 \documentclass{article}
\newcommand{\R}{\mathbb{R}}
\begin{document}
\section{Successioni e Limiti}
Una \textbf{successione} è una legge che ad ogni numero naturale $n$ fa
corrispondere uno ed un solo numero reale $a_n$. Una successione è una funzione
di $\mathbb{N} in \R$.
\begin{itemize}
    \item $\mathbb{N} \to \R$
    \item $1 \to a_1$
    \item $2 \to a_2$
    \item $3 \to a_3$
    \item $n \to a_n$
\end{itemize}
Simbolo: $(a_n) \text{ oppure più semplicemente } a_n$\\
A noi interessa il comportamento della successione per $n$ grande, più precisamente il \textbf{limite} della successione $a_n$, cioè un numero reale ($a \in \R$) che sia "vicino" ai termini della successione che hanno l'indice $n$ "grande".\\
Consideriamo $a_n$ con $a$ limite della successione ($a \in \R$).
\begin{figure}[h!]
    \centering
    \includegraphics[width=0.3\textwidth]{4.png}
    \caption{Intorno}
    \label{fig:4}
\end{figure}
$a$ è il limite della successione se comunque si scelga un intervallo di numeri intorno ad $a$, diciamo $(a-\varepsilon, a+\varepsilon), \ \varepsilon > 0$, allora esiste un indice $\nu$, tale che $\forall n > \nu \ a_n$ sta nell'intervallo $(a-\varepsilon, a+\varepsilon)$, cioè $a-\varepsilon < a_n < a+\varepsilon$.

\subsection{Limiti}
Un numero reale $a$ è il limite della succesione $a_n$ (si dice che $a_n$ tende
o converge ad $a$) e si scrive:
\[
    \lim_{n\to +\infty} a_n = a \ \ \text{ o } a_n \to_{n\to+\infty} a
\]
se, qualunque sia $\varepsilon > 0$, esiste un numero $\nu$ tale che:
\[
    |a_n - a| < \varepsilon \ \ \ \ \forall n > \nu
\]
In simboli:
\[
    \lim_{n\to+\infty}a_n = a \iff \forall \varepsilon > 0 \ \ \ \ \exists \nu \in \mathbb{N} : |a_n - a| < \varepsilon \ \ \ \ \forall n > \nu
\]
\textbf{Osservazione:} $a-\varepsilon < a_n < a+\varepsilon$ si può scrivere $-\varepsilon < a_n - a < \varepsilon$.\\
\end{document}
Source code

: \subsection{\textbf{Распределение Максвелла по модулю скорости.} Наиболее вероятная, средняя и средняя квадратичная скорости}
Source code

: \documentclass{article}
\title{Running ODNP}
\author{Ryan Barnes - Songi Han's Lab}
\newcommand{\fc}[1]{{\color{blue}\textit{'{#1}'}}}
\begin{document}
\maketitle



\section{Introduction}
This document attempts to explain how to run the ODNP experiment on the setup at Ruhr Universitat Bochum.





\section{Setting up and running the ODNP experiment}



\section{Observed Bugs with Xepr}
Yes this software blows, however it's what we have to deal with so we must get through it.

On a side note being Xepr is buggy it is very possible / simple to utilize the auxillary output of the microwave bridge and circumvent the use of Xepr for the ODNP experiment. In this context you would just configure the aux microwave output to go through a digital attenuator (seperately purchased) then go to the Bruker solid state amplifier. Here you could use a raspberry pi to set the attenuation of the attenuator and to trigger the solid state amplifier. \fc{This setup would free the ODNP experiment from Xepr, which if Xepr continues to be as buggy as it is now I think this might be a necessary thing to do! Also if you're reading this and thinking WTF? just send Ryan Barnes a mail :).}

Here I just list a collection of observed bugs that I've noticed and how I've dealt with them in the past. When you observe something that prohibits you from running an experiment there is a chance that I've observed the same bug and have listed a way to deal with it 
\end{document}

+++++

_TASK DETAILS_.
An exact reproduction of the material above is required.

_RESULT OF THIS TASK_.
 \documentclass{article}
\newcommand{\R}{\mathbb{R}}
\begin{document}
\section{Successioni e Limiti}
Una \textbf{successione} è una legge che ad ogni numero naturale $n$ fa
corrispondere uno ed un solo numero reale $a_n$. Una successione è una funzione
di $\mathbb{N} in \R$.
\begin{itemize}
    \item $\mathbb{N} \to \R$
    \item $1 \to a_1$
    \item $2 \to a_2$
    \item $3 \to a_3$
    \item $n \to a_n$
\end{itemize}
Simbolo: $(a_n) \text{ oppure più semplicemente } a_n$\\
A noi interessa il comportamento della successione per $n$ grande, più precisamente il \textbf{limite} della successione $a_n$, cioè un numero reale ($a \in \R$) che sia "vicino" ai termini della successione che hanno l'indice $n$ "grande".\\
Consideriamo $a_n$ con $a$ limite della successione ($a \in \R$).
\begin{figure}[h!]
    \centering
    \includegraphics[width=0.3\textwidth]{4.png}
    \caption{Intorno}
    \label{fig:4}
\end{figure}
$a$ è il limite della successione se comunque si scelga un intervallo di numeri intorno ad $a$, diciamo $(a-\varepsilon, a+\varepsilon), \ \varepsilon > 0$, allora esiste un indice $\nu$, tale che $\forall n > \nu \ a_n$ sta nell'intervallo $(a-\varepsilon, a+\varepsilon)$, cioè $a-\varepsilon < a_n < a+\varepsilon$.

\subsection{Limiti}
Un numero reale $a$ è il limite della succesione $a_n$ (si dice che $a_n$ tende
o converge ad $a$) e si scrive:
\[
    \lim_{n\to +\infty} a_n = a \ \ \text{ o } a_n \to_{n\to+\infty} a
\]
se, qualunque sia $\varepsilon > 0$, esiste un numero $\nu$ tale che:
\[
    |a_n - a| < \varepsilon \ \ \ \ \forall n > \nu
\]
In simboli:
\[
    \lim_{n\to+\infty}a_n = a \iff \forall \varepsilon > 0 \ \ \ \ \exists \nu \in \mathbb{N} : |a_n - a| < \varepsilon \ \ \ \ \forall n > \nu
\]
\textbf{Osservazione:} $a-\varepsilon < a_n < a+\varepsilon$ si può scrivere $-\varepsilon < a_n - a < \varepsilon$.\\
\end{document}
Source code

: \subsection{\textbf{Распределение Максвелла по модулю скорости.} Наиболее вероятная, средняя и средняя квадратичная скорости}
Source code

: \documentclass{article}
\title{Running ODNP}
\author{Ryan Barnes - Songi Han's Lab}
\newcommand{\fc}[1]{{\color{blue}\textit{'{#1}'}}}
\begin{document}
\maketitle



\section{Introduction}
This document attempts to explain how to run the ODNP experiment on the setup at Ruhr Universitat Bochum.





\section{Setting up and running the ODNP experiment}



\section{Observed Bugs with Xepr}
Yes this software blows, however it's what we have to deal with so we must get through it.

On a side note being Xepr is buggy it is very possible / simple to utilize the auxillary output of the microwave bridge and circumvent the use of Xepr for the ODNP experiment. In this context you would just configure the aux microwave output to go through a digital attenuator (seperately purchased) then go to the Bruker solid state amplifier. Here you could use a raspberry pi to set the attenuation of the attenuator and to trigger the solid state amplifier. \fc{This setup would free the ODNP experiment from Xepr, which if Xepr continues to be as buggy as it is now I think this might be a necessary thing to do! Also if you're reading this and thinking WTF? just send Ryan Barnes a mail :).}

Here I just list a collection of observed bugs that I've noticed and how I've dealt with them in the past. When you observe something that prohibits you from running an experiment there is a chance that I've observed the same bug and have listed a way to deal with it 
\end{document}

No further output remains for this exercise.